The population lived in 4,594 households, of which 45.2% were in a flat, maisonette or apartment, and 54.2% were in a house or bungalow. Of the households, 16.5% were owned outright by the residents, 18.3% were owned subject to a mortgage, loan or shared ownership, 52.1% were privately rented and 13.1% were socially rented.
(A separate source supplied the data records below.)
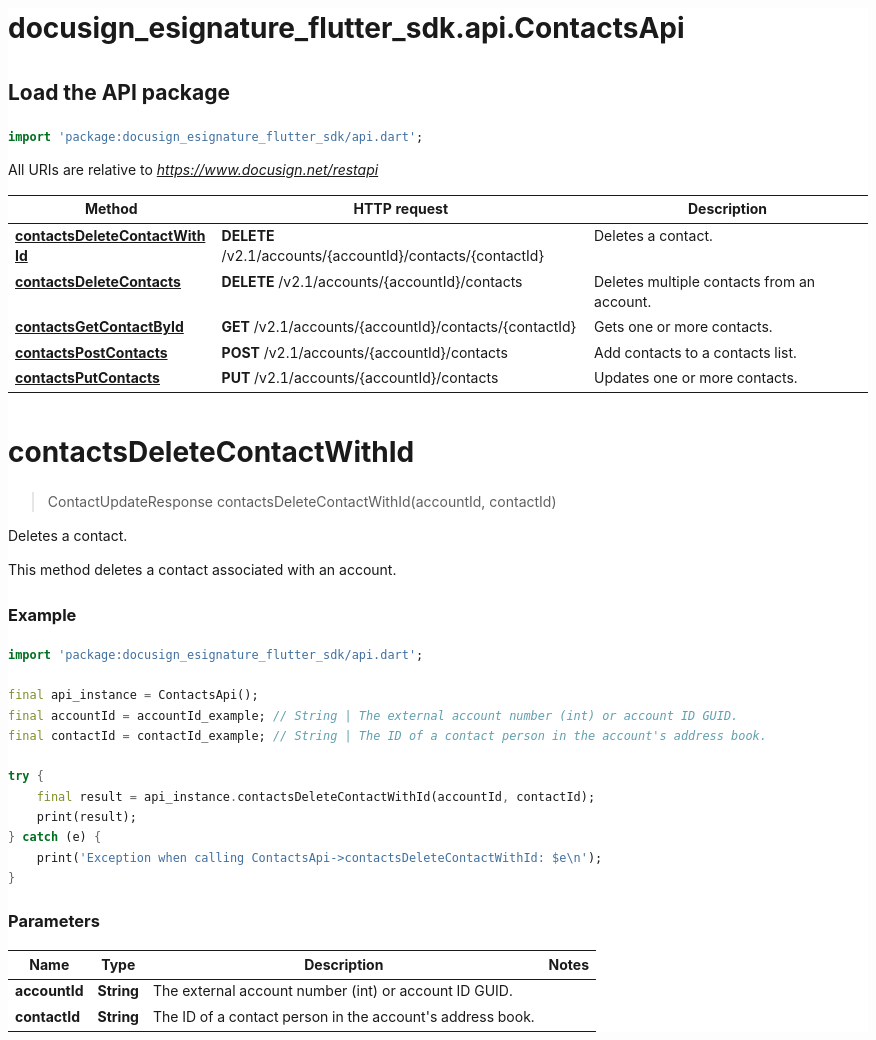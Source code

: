 # docusign_esignature_flutter_sdk.api.ContactsApi

## Load the API package
```dart
import 'package:docusign_esignature_flutter_sdk/api.dart';
```

All URIs are relative to *https://www.docusign.net/restapi*

Method | HTTP request | Description
------------- | ------------- | -------------
[**contactsDeleteContactWithId**](ContactsApi.md#contactsdeletecontactwithid) | **DELETE** /v2.1/accounts/{accountId}/contacts/{contactId} | Deletes a contact.
[**contactsDeleteContacts**](ContactsApi.md#contactsdeletecontacts) | **DELETE** /v2.1/accounts/{accountId}/contacts | Deletes multiple contacts from an account.
[**contactsGetContactById**](ContactsApi.md#contactsgetcontactbyid) | **GET** /v2.1/accounts/{accountId}/contacts/{contactId} | Gets one or more contacts.
[**contactsPostContacts**](ContactsApi.md#contactspostcontacts) | **POST** /v2.1/accounts/{accountId}/contacts | Add contacts to a contacts list.
[**contactsPutContacts**](ContactsApi.md#contactsputcontacts) | **PUT** /v2.1/accounts/{accountId}/contacts | Updates one or more contacts.


# **contactsDeleteContactWithId**
> ContactUpdateResponse contactsDeleteContactWithId(accountId, contactId)

Deletes a contact.

This method deletes a contact associated with an account.

### Example
```dart
import 'package:docusign_esignature_flutter_sdk/api.dart';

final api_instance = ContactsApi();
final accountId = accountId_example; // String | The external account number (int) or account ID GUID.
final contactId = contactId_example; // String | The ID of a contact person in the account's address book.

try {
    final result = api_instance.contactsDeleteContactWithId(accountId, contactId);
    print(result);
} catch (e) {
    print('Exception when calling ContactsApi->contactsDeleteContactWithId: $e\n');
}
```

### Parameters

Name | Type | Description  | Notes
------------- | ------------- | ------------- | -------------
 **accountId** | **String**| The external account number (int) or account ID GUID. | 
 **contactId** | **String**| The ID of a contact person in the account's address book. |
Of the population aged over 16, 47.8% were in employment, 5.3% were unemployed, and 46.8% were economically inactive. Of those in employment, 53.2% were in managerial, professional or technical occupations. A total of 39.0% of the population were educated to university degree level.

===Environment===
As of 2022, Redlands ward had a tree canopy cover of 19.0%, compared to figures of 17.7% for the Reading as a whole, and 16.5% for the United Kingdom. Significant open spaces include Whiteknights Park, Eldon Square and Cintra Park.

===Facilities===
In addition to the university, the ward also includes Reading School, the Abbey School, St Joseph's College and Redlands Primary School. The town's principal hospital, the Royal Berkshire Hospital, is in the ward, as is the Museum of English Rural Life.

==Representation==
As with all Reading wards, the ward elects three councillors to Reading Borough Council. Elections since 2004 are generally held by thirds, with elections in three years out of four. Between 2010 and 2018 a Labour party candidate won every election. Since then, the Green party have won six of the eight vacancies, with Labour winning two. The ward councillors are currently Kathryn McCann and David McElroy, both of whom are members of the Green party, and Will Cross, a member of the Labour party.